18 thoughts on “The Devil Isn’t Fair”

  1. Please excuse my asking what is probably a very obvious question to you (and to others who follow your blog) but do Christians externalise bad behaviour and temptation as the devil because that is the way it is expressed the bible? One of my reasons for asking is because I’ve read some with senior positions in the Church who never refer to the devil and, as far as I can tell, don’t see it as an external entity. In the Eastern religions with which I am (slightly) more familiar, a similar concept of ‘mara’ was originally described as an external demon of death and evil who tempted the Buddha and tried to prevent his enlightenment, but is now seen more as an inner counterpart to our Buddha-nature that gets in the way of enlightenment – our fears, delusions, doubts and so on. I would be interested in any reflections you have on this internal – external aspect of temptation Sister.

    • The answer I would give is, it is both. If you follow this link,, you will find the teaching of the Catholic Church on what we might call the principle of evil — Satan, the devil, Lucifer (there are many names). I use ‘devil’ because it is the name used in the gospel I was alluding to in my post. Many people in the Church seem to think the devil does not exist. I cannot agree, I am certain that evil exists, although I would be hard put to try to explain to you the interaction between the external and the internal workings.

  2. Thank you, Sister. Have you any suggestions for Lenten lectio divina? I think I am attracted to a continuous text rather than the daily readings, although I see the wisdom of using what the Church has chosen for us.

  3. Many thanks for the link Sister – it looks very good (although it only shows up in the e-mail notification not on the blog page itself). I shall study it carefully.

  4. Started reading Gospel of St Mark in Lent, as the first vowel of my name is ‘a’. Noticed the word ‘immediately’ used incredibly frequently.

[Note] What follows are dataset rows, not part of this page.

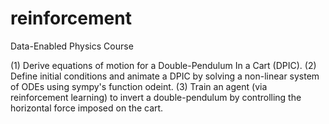 # reinforcement
Data-Enabled Physics Course

(1) Derive equations of motion for a Double-Pendulum In a Cart (DPIC).
(2) Define initial conditions and animate a DPIC by solving a non-linear system of ODEs using sympy's function odeint.
(3) Train an agent (via reinforcement learning) to invert a double-pendulum by controlling the horizontal force imposed on the cart. 
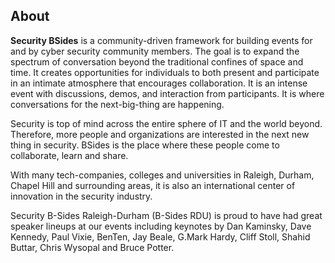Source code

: ## About

**Security BSides** is a community-driven framework for building events for and by cyber security community members. The goal is to expand the spectrum of conversation beyond the traditional confines of space and time. It creates opportunities for individuals to both present and participate in an intimate atmosphere that encourages collaboration. It is an intense event with discussions, demos, and interaction from participants. It is where conversations for the next-big-thing are happening.

Security is top of mind across the entire sphere of IT and the world beyond. Therefore, more people and organizations are interested in the next new thing in security. BSides is the place where these people come to collaborate, learn and share.

With many tech-companies, colleges and universities in Raleigh, Durham, Chapel Hill and surrounding areas, it is also an international center of innovation in the security industry.

Security B-Sides Raleigh-Durham (B-Sides RDU) is proud to have had great speaker lineups at our events including keynotes by Dan Kaminsky, Dave Kennedy, Paul Vixie, BenTen, Jay Beale, G.Mark Hardy, Cliff Stoll, Shahid Buttar, Chris Wysopal and Bruce Potter.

Had the thought that perhaps St Mark’s gospel is rather like a tabloid version of the Good News. Short and dramatic version of mission of Jesus. However he does focus often on the casting out and silencing of evil spirits. If the devil was tempting Jesus, in the desert, to demonstrate His power as the Son of God how much easier would that have been than to be an itinerant preacher. It seems to me a message to us to subdue the ego, which is too tempting give into, than be humble and recognise our frailty and weakness without God’s help.

    • Mark isn’t as ‘simple’ as some people make out, but i love the urgency of his style and the little details that he, alone of the evangelists, incorporates, e.g. only Mark describes the 5,000 sitting down on the green grass.

  5. This is a wonderful read thank you. It gives me a lot to think about and work on in my daily life. Please know that those of us that do not live near really appreciate your posts on-line.

  6. Profound. And yet uncomfortable. I see myself in so much of today’s blog. But not in a good way. Please, Sister, keep me in your prayers as I do you in mine.

Comments are closed.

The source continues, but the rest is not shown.